Saturday, November 21, 2015

What does this quote from Hamlet's letter to Ophelia mean: "Doubt thou that stars..."?

The following lines are from the love letter Hamlet writes to Ophelia in Act 2 Scene 2 of William Shakespeare’s Hamlet. As a dutiful daughter, Ophelia passes this letter to her father Polonius who then reads it to the King and the Queen.



Doubt thou the stars are fire,


Doubt that the sun doth move,


Doubt truth to be a liar,


But never doubt I love.



It seems that Hamlet has been courting Ophelia who is unable to respond to his feelings because her father Polonius forbids her to do so. Polonius feels that this unrequited love is the reason behind Hamlet’s madness.


The most simplified and obvious interpretation of these lines is Hamlet’s hyperbolic assertion that Ophelia could doubt the most believable scientific phenomena and forces of the universe, but she should never doubt his love towards her.

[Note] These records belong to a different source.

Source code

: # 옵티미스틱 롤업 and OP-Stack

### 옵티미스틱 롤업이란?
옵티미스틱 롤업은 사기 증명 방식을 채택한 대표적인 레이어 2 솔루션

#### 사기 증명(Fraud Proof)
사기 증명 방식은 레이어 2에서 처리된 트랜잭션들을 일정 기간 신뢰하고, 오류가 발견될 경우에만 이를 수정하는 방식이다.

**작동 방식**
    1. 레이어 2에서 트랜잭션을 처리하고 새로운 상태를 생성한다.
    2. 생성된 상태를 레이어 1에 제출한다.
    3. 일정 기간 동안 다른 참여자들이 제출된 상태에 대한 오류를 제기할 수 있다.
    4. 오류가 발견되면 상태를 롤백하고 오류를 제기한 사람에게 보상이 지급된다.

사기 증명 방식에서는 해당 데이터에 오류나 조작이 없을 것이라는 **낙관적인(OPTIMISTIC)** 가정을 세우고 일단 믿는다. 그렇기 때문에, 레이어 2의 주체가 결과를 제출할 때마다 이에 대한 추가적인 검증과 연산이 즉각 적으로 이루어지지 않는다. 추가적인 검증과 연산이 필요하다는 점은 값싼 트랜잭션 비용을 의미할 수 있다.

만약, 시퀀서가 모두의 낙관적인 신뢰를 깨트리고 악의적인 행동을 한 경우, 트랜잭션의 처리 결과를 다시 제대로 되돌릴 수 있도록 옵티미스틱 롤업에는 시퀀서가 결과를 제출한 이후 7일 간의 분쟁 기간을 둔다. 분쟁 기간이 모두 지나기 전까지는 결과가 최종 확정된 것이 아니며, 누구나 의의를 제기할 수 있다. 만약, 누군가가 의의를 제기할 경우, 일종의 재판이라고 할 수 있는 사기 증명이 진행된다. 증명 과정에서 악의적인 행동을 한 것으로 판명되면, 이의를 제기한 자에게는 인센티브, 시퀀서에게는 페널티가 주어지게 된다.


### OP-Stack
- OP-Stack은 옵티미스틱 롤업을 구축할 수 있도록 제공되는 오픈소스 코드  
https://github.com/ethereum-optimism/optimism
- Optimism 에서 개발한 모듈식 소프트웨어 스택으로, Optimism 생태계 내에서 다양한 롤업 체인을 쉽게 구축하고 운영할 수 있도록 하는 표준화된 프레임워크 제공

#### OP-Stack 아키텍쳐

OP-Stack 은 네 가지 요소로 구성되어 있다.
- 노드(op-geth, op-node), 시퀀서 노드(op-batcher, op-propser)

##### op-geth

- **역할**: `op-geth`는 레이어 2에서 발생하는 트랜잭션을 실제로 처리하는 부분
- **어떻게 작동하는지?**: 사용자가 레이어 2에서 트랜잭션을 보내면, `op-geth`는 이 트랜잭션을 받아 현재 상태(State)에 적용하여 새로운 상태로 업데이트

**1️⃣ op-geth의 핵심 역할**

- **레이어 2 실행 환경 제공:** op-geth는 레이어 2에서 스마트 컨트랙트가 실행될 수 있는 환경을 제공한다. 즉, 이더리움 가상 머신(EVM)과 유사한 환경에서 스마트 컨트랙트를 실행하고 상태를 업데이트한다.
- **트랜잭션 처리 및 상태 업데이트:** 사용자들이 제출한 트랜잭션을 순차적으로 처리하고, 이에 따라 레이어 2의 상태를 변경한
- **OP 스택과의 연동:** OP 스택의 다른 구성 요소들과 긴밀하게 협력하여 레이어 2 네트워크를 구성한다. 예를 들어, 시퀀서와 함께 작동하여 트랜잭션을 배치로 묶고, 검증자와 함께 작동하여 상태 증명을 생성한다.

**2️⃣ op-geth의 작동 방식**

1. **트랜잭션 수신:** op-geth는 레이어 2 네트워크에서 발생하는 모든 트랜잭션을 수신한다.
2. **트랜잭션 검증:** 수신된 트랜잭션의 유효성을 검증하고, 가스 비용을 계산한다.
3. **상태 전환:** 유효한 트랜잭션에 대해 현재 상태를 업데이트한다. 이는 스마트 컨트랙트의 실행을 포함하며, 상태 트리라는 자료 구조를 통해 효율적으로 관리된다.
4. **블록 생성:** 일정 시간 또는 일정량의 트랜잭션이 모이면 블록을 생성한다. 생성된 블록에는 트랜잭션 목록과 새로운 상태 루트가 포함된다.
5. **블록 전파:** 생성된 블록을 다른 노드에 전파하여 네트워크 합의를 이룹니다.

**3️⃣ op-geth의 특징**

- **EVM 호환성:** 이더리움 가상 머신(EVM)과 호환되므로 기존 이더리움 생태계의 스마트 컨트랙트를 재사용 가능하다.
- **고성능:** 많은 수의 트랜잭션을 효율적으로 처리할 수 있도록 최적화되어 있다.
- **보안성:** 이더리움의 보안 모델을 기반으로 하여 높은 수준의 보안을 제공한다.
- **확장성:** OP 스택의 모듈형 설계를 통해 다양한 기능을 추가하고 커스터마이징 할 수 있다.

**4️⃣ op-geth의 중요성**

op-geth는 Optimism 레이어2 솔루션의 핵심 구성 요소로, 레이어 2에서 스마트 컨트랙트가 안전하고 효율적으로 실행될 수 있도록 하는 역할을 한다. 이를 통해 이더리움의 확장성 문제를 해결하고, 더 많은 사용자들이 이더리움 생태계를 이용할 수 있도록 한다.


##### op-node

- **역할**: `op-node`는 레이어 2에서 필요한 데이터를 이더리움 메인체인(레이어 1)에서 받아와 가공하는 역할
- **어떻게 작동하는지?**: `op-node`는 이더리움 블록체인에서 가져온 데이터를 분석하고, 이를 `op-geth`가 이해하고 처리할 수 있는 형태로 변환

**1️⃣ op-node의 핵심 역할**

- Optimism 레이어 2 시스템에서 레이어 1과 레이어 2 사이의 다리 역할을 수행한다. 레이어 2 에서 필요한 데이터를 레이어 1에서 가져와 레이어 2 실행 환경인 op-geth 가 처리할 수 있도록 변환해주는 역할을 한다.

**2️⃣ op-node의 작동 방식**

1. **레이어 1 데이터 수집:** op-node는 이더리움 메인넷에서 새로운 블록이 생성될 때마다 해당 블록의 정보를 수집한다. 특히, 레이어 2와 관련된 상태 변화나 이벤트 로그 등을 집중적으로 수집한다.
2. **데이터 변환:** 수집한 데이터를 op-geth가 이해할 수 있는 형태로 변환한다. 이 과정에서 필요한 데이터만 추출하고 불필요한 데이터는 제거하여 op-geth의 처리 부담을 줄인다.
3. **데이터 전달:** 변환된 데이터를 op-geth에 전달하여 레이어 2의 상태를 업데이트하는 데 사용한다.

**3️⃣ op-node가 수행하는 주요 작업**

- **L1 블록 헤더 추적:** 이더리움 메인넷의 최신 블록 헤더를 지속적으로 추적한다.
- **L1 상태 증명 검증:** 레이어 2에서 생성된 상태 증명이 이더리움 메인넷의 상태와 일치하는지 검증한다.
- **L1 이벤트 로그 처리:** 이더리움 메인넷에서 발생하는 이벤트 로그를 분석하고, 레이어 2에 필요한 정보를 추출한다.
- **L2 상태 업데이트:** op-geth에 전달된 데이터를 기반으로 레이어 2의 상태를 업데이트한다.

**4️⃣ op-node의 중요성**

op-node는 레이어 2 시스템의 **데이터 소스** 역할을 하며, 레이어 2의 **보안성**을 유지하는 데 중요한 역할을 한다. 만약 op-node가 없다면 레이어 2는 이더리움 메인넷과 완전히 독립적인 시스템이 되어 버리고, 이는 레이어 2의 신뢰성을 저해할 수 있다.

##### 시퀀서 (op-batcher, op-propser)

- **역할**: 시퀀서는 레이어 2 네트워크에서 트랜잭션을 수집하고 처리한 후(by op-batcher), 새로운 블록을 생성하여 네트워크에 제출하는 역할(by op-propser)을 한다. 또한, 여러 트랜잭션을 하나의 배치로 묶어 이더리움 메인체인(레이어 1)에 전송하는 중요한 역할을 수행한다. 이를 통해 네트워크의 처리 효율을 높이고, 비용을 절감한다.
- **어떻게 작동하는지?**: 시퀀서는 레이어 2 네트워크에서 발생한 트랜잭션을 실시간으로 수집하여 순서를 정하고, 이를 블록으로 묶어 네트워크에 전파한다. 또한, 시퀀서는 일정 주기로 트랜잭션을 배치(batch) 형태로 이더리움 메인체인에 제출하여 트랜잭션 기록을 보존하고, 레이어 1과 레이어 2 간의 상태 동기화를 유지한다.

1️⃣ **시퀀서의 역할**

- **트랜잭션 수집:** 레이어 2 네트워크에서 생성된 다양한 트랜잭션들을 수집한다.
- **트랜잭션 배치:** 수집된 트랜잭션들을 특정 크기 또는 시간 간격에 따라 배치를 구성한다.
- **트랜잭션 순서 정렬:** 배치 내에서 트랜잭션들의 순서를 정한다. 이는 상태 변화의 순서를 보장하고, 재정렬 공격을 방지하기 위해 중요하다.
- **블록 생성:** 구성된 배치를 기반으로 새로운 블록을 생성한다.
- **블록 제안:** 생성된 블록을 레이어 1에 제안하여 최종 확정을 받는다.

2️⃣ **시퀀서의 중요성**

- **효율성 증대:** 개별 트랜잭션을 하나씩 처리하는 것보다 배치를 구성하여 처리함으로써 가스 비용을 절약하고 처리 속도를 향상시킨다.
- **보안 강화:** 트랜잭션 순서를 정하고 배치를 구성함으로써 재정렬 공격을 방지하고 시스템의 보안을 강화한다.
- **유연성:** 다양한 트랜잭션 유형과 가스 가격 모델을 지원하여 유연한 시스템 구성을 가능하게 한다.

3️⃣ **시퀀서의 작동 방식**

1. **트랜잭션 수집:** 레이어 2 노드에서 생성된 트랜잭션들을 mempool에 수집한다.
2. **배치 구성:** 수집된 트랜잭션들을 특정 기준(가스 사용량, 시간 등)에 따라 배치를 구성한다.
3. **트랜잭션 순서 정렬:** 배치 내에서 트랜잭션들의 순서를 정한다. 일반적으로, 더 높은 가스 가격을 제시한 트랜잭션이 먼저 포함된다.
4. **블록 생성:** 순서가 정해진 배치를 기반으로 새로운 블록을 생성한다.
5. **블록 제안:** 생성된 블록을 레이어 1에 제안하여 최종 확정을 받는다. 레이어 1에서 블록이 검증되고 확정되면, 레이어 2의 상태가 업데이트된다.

Of course, the fact that the stars are only made of fire is questionable to astronomical sciences now, but at the time period of the play, it was treated with downright certainty. However, Copernicus challenged the fact of the movement of the sun and most of the Shakespearean audience would have suspected this anyway.


There is a possibility of semantic ambiguity in the poem if Shakespeare used the word "doubt" to mean "suspect". Hamlet's love poem, then, would ask Ophelia to go ahead and suspect all proven forces of the Universe but “never suspect that he loves (her)”.


This, confusingly,  generates complete semantic inversion of Hamlet’s use of language to express his feelings, which sounds more like a denial of love. Was Hamlet telling Ophelia to believe he loves her or to be sure that he doesn't? Is it a poem Hamlet wrote to express his love or to refute it? This ambiguity has garnered a lot of interest amongst literary scholars although Hamlet’s love to Ophelia isn’t the main focus of the play.